No, most of those folks get what this argument is really all about: Buchanan is endeavoring to lay a historical foundation for his paleo-conservative or libertarian (take your pick) opposition to any projection of American military power specifically in Iraq and more generally in support of the interests of Israel. He is being clever in trying to establish this predicate without tipping his hand about where he is going: If we cannot judge that we accomplished our war aims in America's holy war, how can we justify war in Iraq? These wars always go awry and should not be mounted. If we cannot accomplish predictable results in a war where the moral issues were clear how can we hope to do so in Iraq? If we cannot achieve war aims on our own behalf, how can we justify a war on behalf of Israel?

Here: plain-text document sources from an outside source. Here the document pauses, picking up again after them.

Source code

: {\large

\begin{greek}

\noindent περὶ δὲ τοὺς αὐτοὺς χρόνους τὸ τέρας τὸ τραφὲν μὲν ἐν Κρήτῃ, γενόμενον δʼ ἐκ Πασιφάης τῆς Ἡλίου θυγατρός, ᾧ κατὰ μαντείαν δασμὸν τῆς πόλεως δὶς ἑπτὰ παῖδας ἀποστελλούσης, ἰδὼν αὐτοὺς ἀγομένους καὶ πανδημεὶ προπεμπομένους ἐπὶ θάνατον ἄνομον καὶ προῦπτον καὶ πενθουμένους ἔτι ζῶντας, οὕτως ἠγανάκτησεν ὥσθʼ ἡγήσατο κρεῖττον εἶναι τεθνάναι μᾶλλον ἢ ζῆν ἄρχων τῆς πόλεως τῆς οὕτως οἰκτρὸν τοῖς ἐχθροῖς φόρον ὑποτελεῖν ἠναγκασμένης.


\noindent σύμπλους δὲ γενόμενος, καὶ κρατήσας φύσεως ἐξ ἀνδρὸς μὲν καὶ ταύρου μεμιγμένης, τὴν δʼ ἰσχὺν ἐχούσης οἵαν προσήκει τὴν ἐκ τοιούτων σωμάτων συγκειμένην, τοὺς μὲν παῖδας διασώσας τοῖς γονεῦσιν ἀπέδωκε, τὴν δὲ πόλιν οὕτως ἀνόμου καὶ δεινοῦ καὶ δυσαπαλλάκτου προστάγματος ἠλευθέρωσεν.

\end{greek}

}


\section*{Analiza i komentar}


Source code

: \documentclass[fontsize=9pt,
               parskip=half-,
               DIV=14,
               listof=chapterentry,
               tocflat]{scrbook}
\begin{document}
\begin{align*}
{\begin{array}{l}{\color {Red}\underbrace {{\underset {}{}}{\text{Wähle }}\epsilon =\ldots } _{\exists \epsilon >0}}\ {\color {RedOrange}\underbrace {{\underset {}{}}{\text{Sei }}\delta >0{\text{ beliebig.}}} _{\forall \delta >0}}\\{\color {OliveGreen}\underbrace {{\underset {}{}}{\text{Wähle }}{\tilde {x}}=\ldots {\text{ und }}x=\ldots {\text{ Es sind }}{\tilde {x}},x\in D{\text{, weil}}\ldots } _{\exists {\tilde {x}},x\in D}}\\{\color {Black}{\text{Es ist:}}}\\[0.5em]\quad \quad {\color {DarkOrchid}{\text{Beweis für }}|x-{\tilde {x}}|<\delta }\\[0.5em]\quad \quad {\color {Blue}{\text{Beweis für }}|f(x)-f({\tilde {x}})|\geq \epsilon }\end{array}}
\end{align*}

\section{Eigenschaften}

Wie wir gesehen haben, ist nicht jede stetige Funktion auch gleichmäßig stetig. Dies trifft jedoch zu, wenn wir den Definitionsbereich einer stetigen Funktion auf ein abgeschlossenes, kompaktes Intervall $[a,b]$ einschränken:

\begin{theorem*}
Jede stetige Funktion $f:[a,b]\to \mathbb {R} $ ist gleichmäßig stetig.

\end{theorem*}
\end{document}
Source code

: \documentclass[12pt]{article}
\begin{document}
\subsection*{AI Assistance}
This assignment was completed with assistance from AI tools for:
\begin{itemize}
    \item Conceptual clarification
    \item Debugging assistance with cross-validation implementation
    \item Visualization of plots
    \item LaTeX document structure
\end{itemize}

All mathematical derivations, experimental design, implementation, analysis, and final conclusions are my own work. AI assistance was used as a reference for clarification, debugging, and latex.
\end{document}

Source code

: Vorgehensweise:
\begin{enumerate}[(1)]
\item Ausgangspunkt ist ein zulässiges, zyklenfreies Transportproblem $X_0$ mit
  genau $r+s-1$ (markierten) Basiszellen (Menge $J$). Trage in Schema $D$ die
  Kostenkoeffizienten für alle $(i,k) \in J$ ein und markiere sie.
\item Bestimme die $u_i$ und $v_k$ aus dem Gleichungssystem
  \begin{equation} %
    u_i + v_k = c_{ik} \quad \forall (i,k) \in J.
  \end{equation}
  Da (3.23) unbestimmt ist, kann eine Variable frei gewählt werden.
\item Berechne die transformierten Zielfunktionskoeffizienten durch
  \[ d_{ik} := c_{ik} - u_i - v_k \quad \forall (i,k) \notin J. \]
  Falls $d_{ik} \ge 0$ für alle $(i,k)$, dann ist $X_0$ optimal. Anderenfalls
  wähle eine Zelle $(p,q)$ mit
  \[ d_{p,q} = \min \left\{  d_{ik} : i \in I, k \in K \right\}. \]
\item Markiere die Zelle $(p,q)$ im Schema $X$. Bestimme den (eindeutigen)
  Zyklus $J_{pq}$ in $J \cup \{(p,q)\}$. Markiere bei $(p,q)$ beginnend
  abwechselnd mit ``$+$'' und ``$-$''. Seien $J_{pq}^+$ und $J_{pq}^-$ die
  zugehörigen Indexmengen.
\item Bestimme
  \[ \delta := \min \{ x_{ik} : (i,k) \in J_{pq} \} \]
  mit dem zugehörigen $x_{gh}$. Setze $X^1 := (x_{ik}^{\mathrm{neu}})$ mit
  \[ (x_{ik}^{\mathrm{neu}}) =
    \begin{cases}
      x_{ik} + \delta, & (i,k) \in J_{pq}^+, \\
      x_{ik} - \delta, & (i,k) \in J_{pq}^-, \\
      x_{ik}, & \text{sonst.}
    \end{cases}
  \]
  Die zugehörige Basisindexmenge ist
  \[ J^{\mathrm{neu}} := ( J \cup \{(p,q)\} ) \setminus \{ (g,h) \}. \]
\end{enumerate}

Buchanan's critics know where the game is going and want to head him off at the pass. They cannot concede that war accomplishes nothing and is not worth waging if you believe America is under threat of mass murder by suicide dealt weapons of mass destruction. I am in this camp. Others want to deploy American power in behalf of Israel - or at least Buchanan thinks they do.
Neither side is ready to come clean with the reader and admit this argument is really a proxy for our policy in Afghanistan and Iraq as crafted by neo-conservatives and that Poland is a figure for Israel. As a result we get these kinds of discussions:
On what basis? Were gulags worse than Auschwitz? Was the Katyan Forest worse than the slaughter of 100,000 Kiev Jews at Bari Yar? Were the deaths of several million Ukrainians worse than the Holocaust? Admittedly, in the century past, the Communists racked up a higher body count. But they had 70 years to work on it (in the case of China, North Korea and Cuba, its an on-going project), compared to the 12-year Reich.
Perhaps Pat has a magical calculator for figuring the sum of oppression, torture, and mass murder. I dont know how he reached his conclusion, unless as I suspect he cares about the victims of the Red terror but is blasé about graves dug by the Swastika.
Now we all know what we are arguing about and we can stop trying to jigger history to fit our respective templates.